Rating: 5 out of 5 stars

Strangely enough, I first heard of debut author Jessica Dotta through an ad on my Facebook feed. The ad claimed Dotta’s style to be similar to that of both Jane Austen and Jane Eyre, and being the Jane fan I am, I was cautiously optimistic about her upcoming release, Born of Persuasion. Cautiously optimistic because there are a lot of authors who claim to have styles similar to both the respective Janes in an effort to sell books.

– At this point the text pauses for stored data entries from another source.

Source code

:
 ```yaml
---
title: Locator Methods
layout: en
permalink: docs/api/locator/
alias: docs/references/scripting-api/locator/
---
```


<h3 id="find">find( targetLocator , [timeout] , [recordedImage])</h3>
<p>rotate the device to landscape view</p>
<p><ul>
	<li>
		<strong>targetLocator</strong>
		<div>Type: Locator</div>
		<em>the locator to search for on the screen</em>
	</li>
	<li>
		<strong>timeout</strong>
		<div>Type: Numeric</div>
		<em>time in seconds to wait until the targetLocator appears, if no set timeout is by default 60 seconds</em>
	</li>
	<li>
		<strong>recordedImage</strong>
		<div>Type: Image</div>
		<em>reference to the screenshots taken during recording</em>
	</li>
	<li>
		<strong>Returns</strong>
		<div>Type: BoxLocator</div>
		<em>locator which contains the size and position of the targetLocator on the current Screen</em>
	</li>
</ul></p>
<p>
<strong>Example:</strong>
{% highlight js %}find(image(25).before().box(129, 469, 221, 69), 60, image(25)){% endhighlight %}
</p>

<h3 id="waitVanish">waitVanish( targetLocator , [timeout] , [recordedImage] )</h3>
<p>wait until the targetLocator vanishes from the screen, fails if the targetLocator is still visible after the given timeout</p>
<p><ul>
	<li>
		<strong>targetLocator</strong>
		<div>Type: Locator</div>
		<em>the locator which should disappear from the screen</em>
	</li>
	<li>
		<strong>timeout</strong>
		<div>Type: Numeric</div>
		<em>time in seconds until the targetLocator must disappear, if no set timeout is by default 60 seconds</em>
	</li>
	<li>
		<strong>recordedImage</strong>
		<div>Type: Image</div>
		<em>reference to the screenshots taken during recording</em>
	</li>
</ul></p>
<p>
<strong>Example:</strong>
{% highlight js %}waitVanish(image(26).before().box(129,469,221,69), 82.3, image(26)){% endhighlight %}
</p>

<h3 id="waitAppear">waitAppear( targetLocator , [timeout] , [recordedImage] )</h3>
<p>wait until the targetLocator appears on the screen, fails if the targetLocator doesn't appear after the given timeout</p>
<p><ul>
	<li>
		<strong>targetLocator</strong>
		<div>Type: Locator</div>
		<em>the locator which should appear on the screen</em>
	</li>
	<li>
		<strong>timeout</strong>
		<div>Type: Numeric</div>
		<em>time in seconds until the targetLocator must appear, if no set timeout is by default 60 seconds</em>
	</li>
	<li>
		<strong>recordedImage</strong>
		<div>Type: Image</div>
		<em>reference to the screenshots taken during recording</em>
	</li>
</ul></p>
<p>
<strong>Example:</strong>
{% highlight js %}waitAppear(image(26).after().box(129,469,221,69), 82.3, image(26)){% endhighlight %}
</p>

But I decided to try her out, and I am so glad I did! Dotta was the first author in a long time whose style really did hearken back to Jane Eyre. (As far as I can tell without having actually read the book. I know! Completely unforgivable. But I have seen the movie and have the book at the top of my must-read list!) I read a lot in the Christian market, and the more you read, the more you begin to see a lot of the same thing over and over. Publishers find a formula that works and/or sells books (historical setting, girl meets guy, girl can’t have guy, they’re finally together, the end), and they tend to stick with it. I completely understand why, but it can get a bit boring and a little predictable after a while. So when I find a book that shakes things up a little, I get really excited!

Dotta’s novel does just that. Full of mystery, drama, and intrigue, it became the book I didn’t know I was looking for. Both Dotta’s style and plotline were completely unpredictable. For starters, forget just one suitor. The heroine in this book has to deal with two. And for once, I had no idea who she should pick! I felt just as confused as she was about which of them measured up to the title of hero. Add to that a twist I never saw coming and a rich historical setting, and Charlotte Bronte, we’re in business!

If I had to pick one thing I wasn’t fond of, it would be that she does have a couple of scenes that do edge closer to the “hot and heavy” line than was probably necessary.

But overall, Dotta made quick work of making me an avid fan, and I cannot wait to see more from her!

Here’s what Amazon has to say (and, BONUS: Born of Persuasion is FREE right now on Kindle! It would be terribly silly of you to miss that kind of opportunity):

“The year is 1838, and seventeen-year-old Julia Elliston’s position has never been more fragile. Orphaned and unmarried in a time when women are legal property of their fathers, husbands, and guardians, she finds herself at the mercy of an anonymous guardian who plans to establish her as a servant in far-off Scotland.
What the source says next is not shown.